UW-L’s cast captured the spirit and emotion of its characters and the story in a rural melodrama during the Dust Bowl to open the 2008-09 theater season Saturday in Toland Theatre.
The crowd responded with a rousing ovation.
It’s a lovely, touching performance. It’s a story of too much faith and too little faith, too much hope and too little hope. Fear, doubts and misunderstanding rule lives. It is the tale of a search for spirituality.
The story focuses on a teenage boy, Buddy, and his friendship with a fallen-away preacher, C.C. Showers, in a small southern Indiana town in the early 1930s. Showers arrives in town and meets Buddy, who suffered trauma as a child in a near drowning. His mother died saving him. That left Buddy deathly afraid of the water, but he also had a gift for divining water.
Townspeople counted on Buddy to feel the weather to bring rain to their crops, and the women in the community had their prayers for a preacher answered when Showers came to town.
In his first UW-L play, freshman Zachary Keenan was sensational, showing some maturity as an actor in playing Buddy with playfulness, innocence and delight. Brandon Harris was outstanding in playing the ex-preacher with delicate kindness and wit.
As Buddy’s father, Drew Birmingham may have given the best performance of anyone because he was an extremely convincing dad and man. Claire Ganshert is sweet and caring as Jennie May, Buddy’s sister. You’d want her for a sister.

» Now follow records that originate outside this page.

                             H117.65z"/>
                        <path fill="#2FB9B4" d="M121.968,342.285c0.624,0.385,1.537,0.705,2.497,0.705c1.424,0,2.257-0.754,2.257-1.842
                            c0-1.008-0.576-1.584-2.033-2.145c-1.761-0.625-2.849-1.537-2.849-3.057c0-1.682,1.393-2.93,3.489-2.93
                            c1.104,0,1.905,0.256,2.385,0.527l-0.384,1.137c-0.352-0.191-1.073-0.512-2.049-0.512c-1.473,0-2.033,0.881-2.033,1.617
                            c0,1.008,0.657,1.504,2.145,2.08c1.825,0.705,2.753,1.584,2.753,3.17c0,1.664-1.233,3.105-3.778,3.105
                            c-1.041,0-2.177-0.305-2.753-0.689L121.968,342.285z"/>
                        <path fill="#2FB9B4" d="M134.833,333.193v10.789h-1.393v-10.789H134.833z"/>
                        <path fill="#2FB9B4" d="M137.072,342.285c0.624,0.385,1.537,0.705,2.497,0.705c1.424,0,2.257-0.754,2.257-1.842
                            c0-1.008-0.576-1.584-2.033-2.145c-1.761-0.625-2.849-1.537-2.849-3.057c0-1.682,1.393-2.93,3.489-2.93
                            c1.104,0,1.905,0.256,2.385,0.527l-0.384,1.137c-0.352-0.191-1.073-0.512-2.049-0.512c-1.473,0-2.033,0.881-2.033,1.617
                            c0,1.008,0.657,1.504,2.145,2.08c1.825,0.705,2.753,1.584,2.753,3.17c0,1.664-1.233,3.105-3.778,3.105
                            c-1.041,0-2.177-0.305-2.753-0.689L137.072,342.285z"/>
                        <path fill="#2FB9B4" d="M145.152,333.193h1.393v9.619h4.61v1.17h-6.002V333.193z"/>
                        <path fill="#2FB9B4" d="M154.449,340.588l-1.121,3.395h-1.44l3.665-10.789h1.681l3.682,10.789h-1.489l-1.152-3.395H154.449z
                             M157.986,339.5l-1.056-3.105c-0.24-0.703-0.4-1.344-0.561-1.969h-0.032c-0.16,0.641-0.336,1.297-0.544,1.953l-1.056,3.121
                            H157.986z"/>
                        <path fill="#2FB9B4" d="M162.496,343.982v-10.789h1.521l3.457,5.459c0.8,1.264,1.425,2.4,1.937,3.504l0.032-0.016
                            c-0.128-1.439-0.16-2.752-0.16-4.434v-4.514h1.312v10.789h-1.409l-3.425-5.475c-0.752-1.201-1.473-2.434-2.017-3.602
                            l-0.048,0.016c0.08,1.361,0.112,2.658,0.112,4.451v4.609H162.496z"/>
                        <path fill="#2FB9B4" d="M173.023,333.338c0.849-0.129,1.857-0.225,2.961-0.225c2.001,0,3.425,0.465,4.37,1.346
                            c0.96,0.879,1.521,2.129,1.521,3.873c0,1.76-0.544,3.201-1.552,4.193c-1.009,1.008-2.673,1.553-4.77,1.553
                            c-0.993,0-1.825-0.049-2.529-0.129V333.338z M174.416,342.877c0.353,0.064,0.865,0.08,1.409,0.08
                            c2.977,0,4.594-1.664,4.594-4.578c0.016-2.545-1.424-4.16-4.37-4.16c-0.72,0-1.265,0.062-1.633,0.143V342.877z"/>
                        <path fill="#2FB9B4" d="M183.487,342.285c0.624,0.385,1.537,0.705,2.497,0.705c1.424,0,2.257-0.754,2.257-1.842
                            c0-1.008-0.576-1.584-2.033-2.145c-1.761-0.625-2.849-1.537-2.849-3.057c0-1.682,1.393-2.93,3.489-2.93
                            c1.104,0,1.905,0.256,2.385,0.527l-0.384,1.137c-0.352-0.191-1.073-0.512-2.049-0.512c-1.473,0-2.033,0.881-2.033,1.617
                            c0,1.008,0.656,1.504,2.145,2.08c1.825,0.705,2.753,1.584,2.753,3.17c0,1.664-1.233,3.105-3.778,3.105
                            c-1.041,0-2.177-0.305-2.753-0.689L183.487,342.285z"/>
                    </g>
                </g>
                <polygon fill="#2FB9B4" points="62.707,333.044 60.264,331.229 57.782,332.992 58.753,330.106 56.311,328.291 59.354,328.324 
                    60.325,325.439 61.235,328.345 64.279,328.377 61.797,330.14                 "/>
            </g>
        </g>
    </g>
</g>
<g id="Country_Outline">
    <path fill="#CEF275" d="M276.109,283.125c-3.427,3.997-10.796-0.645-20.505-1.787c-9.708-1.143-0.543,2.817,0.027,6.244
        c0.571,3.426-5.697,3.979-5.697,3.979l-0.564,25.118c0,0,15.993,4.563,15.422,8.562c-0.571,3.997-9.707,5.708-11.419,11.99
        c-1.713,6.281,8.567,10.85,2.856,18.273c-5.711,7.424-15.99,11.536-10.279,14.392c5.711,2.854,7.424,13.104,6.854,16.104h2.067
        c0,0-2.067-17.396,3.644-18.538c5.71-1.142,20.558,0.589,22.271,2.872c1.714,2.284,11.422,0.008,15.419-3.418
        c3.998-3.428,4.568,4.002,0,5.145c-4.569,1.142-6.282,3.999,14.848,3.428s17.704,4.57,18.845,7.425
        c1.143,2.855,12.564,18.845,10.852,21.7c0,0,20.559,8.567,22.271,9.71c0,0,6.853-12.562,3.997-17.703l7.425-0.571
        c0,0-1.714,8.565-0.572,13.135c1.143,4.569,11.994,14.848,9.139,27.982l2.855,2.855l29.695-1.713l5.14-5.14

Buddy never washes and develops ringworm. Showers finally convinces Buddy to get in the river to wash him, and the townspeople mistake the scene for a baptism. Confusion surrounds the scene in a dramatic ending.
Director Mary Leonard said people will be lifted in some way by the play. I think she is right. Perhaps it’s because Buddy was a blessing, or we have learned a little bit about ourselves through the characters.